RECORDED INFORMATION Start Marker

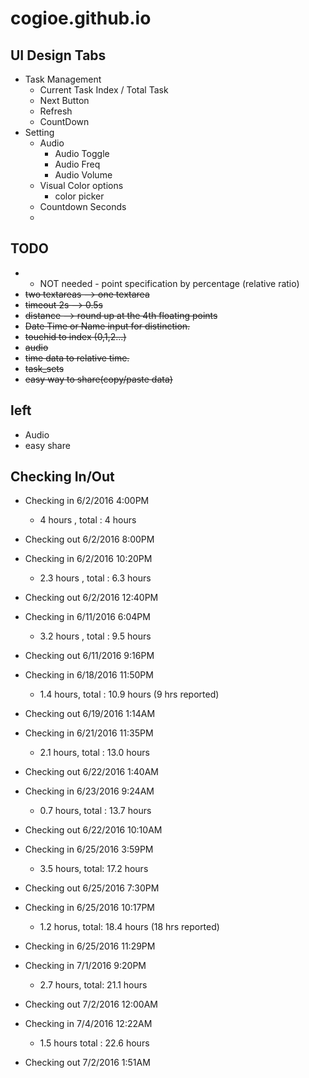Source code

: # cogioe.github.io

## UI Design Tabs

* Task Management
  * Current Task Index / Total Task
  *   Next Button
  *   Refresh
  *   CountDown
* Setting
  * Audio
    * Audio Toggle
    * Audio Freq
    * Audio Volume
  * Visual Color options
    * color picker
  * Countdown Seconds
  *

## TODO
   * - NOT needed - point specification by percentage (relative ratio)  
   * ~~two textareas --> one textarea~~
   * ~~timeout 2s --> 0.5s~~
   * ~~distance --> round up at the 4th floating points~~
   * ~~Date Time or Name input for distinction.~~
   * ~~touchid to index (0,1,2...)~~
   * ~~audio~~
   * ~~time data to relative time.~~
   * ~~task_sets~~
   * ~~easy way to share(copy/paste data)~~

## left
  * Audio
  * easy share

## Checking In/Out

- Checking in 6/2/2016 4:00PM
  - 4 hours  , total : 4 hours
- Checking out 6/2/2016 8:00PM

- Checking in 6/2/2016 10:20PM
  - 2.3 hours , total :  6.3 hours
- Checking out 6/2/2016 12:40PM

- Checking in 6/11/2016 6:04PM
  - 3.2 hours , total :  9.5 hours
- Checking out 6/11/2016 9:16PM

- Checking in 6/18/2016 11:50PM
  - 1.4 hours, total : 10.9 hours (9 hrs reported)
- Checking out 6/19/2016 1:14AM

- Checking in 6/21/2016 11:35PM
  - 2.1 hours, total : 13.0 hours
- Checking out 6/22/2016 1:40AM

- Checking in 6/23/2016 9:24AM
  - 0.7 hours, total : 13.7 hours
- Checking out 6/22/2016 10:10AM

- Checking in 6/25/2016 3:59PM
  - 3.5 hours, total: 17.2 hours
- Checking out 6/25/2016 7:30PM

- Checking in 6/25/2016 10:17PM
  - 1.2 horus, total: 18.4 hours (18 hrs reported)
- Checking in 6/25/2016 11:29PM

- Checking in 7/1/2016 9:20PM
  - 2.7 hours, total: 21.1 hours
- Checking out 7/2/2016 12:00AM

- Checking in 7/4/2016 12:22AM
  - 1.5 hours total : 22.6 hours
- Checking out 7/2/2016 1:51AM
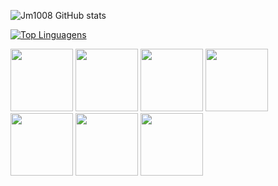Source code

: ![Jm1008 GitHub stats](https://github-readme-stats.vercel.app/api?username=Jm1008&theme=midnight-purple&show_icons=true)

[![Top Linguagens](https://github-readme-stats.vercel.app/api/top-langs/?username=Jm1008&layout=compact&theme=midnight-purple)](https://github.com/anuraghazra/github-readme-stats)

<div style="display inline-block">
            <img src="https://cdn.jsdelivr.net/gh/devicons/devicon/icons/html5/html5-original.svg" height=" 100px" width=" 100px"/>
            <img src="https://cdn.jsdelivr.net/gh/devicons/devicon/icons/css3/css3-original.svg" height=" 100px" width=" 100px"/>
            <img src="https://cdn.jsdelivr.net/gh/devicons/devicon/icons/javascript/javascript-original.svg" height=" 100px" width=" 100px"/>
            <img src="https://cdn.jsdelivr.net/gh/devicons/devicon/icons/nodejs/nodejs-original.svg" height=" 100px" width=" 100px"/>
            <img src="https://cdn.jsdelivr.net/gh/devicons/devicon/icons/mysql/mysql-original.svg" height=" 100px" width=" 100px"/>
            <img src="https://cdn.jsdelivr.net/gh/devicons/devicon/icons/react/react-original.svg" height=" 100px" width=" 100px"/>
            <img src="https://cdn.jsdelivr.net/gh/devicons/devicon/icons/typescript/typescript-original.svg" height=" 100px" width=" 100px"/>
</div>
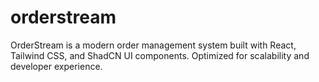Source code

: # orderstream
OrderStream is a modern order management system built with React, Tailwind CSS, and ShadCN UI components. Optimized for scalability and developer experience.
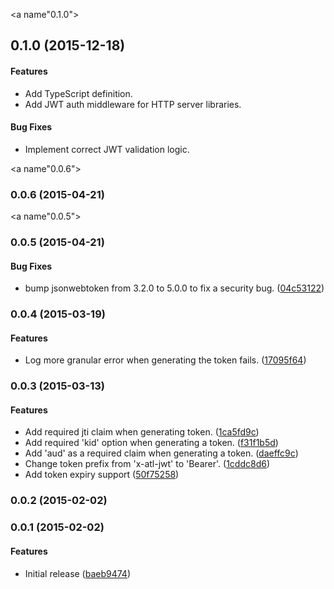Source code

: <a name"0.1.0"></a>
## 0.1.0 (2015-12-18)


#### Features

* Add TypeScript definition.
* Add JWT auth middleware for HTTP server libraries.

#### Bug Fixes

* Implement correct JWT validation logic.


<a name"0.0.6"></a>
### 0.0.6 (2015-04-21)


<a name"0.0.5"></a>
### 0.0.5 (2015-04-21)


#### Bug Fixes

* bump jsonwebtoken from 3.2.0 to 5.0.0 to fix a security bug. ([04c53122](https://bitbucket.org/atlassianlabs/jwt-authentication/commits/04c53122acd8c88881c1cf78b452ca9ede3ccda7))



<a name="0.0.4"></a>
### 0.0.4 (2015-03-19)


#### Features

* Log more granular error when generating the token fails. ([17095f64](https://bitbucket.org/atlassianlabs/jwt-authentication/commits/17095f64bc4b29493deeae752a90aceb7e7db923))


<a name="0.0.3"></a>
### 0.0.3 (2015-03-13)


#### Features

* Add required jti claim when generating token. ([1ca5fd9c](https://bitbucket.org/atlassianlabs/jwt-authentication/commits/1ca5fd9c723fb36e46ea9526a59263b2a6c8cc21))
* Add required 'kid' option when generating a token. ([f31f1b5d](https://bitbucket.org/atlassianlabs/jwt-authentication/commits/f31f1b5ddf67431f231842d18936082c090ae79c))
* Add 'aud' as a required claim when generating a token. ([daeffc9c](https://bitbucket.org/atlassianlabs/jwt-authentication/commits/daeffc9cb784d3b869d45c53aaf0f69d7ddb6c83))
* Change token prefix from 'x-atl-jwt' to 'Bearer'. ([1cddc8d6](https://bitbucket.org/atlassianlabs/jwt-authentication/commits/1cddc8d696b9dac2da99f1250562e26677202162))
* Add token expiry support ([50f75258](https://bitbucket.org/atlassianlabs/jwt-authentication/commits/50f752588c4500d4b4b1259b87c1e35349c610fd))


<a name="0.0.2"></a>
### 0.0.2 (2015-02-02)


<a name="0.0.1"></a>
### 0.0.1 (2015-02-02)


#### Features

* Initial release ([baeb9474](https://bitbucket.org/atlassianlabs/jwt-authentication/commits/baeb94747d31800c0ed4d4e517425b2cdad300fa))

RECORDED INFORMATION End Marker

Each line above that contains the word "midnight" must be copied.

→ EXERCISE RESPONSE
: ![Jm1008 GitHub stats](https://github-readme-stats.vercel.app/api?username=Jm1008&theme=midnight-purple&show_icons=true)
[![Top Linguagens](https://github-readme-stats.vercel.app/api/top-langs/?username=Jm1008&layout=compact&theme=midnight-purple)](https://github.com/anuraghazra/github-readme-stats)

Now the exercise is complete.